NODE                     EXPLANATION
----------------------------------------------------------------------
(?-imsx:                 group, but do not capture (case-sensitive)
                         (with ^ and $ matching normally) (with . not
                         matching \n) (matching whitespace and #
                         normally):
----------------------------------------------------------------------
  (                        group and capture to \1:
----------------------------------------------------------------------
    .*?                      any character except \n (0 or more times
                             (matching the least amount possible))
----------------------------------------------------------------------
  )                        end of \1
----------------------------------------------------------------------
  :                        ':'
----------------------------------------------------------------------
  (                        group and capture to \2:
----------------------------------------------------------------------
    .*?                      any character except \n (0 or more times
                             (matching the least amount possible))
----------------------------------------------------------------------
  )                        end of \2
----------------------------------------------------------------------
  $                        before an optional \n, and the end of the
                           string
----------------------------------------------------------------------
)                        end of grouping
----------------------------------------------------------------------

详见 perldoc perlre。

- toolic

3

这是由一个对正则表达式了解过多或者不够了解$'和$`变量的人所编写。

这也可以写成：

if ($lines =~ /:/) {
    ... # use $` ($PREMATCH)  instead of $1
    ... # use $' ($POSTMATCH) instead of $2
}

或者

if ( ($var1,$var2) = split /:/, $lines, 2 and defined($var2) ) {
    ... # use $var1, $var2 instead of $1,$2
}

- mob

1

如果你想使用 /:/，请使用 Perl 5.10 中的 /p 标志以及 ${^PREMATCH} 和 ${^POSTMATCH} 变量。不过我更喜欢使用 split，因为这才是实际发生的事情。 - brian d foy

2

(.*?) 捕获任何字符，但尽可能少地捕获。

因此，它会寻找类似于<something>:<somethingelse><end of line>的模式，并且如果字符串中有多个:，第一个将被用作<something>和<somethingelse>之间的分隔符。

- Amber

2

那行代码的作用是对$lines使用正则表达式m/(.*?):(.*?)$/g进行匹配。如果在$lines中找到了匹配项，它将有效地返回true；如果没有找到匹配项，则返回false。 =~操作符的解释如下：

二元“=~”将标量表达式绑定到模式匹配上。某些操作默认搜索或修改字符串 $_。该运算符使得这种操作可以在其他字符串上工作。右参数是搜索模式、替换或转换规则。左参数是要搜索、替换或转换的对象，而不是默认的 $_。在标量语境中使用时，返回值通常表示操作的成功与否。

正则表达式本身如下：

m/    #Perform a "match" operation
(.*?) #Match zero or more repetitions of any characters, but match as few as possible (ungreedy)
:     #Match a literal colon character
(.*?) #Match zero or more repetitions of any characters, but match as few as possible (ungreedy)
$     #Match the end of string
/g    #Perform the regex globally (find all occurrences in $line)

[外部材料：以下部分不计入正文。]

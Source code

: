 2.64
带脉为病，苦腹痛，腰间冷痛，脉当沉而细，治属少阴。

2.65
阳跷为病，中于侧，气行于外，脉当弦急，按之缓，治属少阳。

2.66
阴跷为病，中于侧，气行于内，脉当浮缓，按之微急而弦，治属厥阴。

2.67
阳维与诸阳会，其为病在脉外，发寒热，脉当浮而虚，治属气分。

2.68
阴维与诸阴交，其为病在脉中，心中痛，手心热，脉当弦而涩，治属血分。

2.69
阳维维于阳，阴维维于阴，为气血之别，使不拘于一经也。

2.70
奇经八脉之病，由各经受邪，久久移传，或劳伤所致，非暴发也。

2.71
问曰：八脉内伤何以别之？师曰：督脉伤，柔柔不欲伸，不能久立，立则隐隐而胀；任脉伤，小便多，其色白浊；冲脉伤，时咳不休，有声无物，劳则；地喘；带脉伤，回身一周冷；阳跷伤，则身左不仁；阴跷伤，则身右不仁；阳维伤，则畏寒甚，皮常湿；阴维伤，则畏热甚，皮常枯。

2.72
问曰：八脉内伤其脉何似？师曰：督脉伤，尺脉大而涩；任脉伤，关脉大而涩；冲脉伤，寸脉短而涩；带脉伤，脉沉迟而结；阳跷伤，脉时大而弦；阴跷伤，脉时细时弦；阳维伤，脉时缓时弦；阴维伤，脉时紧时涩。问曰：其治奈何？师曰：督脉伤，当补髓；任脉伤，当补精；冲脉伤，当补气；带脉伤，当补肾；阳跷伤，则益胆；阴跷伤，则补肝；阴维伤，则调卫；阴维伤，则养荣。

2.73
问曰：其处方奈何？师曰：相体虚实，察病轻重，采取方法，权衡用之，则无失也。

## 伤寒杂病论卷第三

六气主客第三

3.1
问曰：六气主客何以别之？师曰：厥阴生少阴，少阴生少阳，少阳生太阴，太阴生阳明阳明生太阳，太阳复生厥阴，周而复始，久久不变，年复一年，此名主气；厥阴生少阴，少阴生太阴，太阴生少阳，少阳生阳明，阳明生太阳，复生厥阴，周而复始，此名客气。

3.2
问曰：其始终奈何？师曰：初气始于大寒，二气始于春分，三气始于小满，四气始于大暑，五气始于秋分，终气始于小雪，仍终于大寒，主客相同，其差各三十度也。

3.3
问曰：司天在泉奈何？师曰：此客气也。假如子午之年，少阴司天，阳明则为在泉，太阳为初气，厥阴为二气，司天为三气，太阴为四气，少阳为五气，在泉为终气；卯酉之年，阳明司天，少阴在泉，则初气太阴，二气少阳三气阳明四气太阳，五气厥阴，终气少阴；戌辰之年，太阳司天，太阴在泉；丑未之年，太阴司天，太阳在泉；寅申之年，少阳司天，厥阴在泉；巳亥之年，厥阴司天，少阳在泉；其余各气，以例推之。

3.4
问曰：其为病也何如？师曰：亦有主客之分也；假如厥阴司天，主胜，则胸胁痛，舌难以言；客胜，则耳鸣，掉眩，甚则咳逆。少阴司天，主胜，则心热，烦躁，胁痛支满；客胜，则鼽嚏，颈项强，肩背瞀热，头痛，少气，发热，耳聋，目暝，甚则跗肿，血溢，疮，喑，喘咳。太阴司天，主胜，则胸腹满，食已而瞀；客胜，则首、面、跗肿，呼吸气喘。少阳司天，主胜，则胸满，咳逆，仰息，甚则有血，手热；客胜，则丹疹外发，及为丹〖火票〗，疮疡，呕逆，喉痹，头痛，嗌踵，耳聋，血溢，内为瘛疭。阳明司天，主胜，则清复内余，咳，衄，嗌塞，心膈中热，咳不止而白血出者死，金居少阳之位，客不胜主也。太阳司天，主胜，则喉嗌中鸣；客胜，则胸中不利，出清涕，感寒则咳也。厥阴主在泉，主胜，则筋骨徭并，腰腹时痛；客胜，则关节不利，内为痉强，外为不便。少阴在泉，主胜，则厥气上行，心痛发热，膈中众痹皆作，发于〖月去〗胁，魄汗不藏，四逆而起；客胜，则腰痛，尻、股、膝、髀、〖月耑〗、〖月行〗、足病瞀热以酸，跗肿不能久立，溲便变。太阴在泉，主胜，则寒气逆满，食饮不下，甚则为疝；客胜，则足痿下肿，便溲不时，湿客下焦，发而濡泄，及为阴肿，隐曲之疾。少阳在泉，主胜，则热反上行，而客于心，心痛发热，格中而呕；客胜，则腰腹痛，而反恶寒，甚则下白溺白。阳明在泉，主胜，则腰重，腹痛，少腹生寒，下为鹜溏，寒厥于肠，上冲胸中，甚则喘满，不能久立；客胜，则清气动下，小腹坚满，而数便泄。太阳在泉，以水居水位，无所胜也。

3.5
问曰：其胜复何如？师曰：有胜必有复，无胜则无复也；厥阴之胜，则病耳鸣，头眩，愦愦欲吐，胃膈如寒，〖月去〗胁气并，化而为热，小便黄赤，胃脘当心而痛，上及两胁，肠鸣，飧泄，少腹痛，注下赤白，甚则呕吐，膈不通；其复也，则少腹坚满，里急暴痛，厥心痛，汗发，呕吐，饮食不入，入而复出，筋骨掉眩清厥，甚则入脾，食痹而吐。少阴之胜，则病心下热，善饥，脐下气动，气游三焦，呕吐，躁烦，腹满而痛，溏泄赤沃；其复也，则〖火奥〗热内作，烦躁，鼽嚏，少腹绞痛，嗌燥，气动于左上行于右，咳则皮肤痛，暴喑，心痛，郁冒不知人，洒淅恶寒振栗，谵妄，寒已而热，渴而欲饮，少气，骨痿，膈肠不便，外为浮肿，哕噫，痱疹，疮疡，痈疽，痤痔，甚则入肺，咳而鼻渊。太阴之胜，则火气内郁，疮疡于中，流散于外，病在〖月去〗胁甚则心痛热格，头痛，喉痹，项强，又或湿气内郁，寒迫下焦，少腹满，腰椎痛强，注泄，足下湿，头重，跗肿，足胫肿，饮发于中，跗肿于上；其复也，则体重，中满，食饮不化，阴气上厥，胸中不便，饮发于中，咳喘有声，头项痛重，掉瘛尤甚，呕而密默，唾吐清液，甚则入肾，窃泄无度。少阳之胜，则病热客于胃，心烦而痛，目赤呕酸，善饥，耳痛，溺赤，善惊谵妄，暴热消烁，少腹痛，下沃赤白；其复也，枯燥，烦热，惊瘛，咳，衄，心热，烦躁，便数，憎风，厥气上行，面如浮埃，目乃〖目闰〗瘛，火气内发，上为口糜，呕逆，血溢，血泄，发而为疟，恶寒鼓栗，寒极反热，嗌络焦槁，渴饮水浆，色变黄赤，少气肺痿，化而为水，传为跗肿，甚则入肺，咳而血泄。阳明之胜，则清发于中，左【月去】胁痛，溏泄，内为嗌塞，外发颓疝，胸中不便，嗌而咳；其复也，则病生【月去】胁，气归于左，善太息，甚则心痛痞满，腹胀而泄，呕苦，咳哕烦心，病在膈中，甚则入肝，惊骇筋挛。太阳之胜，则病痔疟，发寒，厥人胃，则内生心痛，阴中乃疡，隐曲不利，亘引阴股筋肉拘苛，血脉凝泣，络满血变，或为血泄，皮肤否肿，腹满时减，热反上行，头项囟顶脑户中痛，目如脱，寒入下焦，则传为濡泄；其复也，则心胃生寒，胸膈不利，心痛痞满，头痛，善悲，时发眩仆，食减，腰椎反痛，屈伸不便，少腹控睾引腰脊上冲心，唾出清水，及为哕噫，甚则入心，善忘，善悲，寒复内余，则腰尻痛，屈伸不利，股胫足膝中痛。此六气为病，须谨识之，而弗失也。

所以如果$lines与该正则表达式匹配，则进入条件部分，否则它将是false并跳过它。

- eldarerathis

网页内容由stack overflow 提供, 点击上面的

可以查看英文原文，
原文链接

- CanSpice · Accepted Answer

将其分解为几个部分：

$lines =~ m/ (.*?)      # Match any character (except newlines)
                        # zero or more times, not greedily, and
                        # stick the results in $1.
             :          # Match a colon.
             (.*?)      # Match any character (except newlines)
                        # zero or more times, not greedily, and
                        # stick the results in $2.
             $          # Match the end of the line.
           /gx;

这个正则表达式将匹配像 ":" 这样的字符串（它匹配零个字符，然后是一个冒号，然后是行末的零个字符，$1 和 $2 是空字符串），或者 "abc:"（$1 = "abc"，$2 是空字符串），或者 "abc:def:ghi"（$1 = "abc"，$2 = "def:ghi"）。

如果传入一个不匹配的行（看起来就是字符串中不包含冒号），那么它将不会处理括号内的代码。但如果匹配成功，那么括号内的代码可以使用和处理特殊的 $1 和 $2 变量（至少在下一个正则表达式出现之前，如果在括号内有一个的话）。

这个Perl正则表达式m/(.*?):(.*?)$/g的含义是什么？

这个Perl正则表达式m/(.?):(.?)$/g的含义是什么？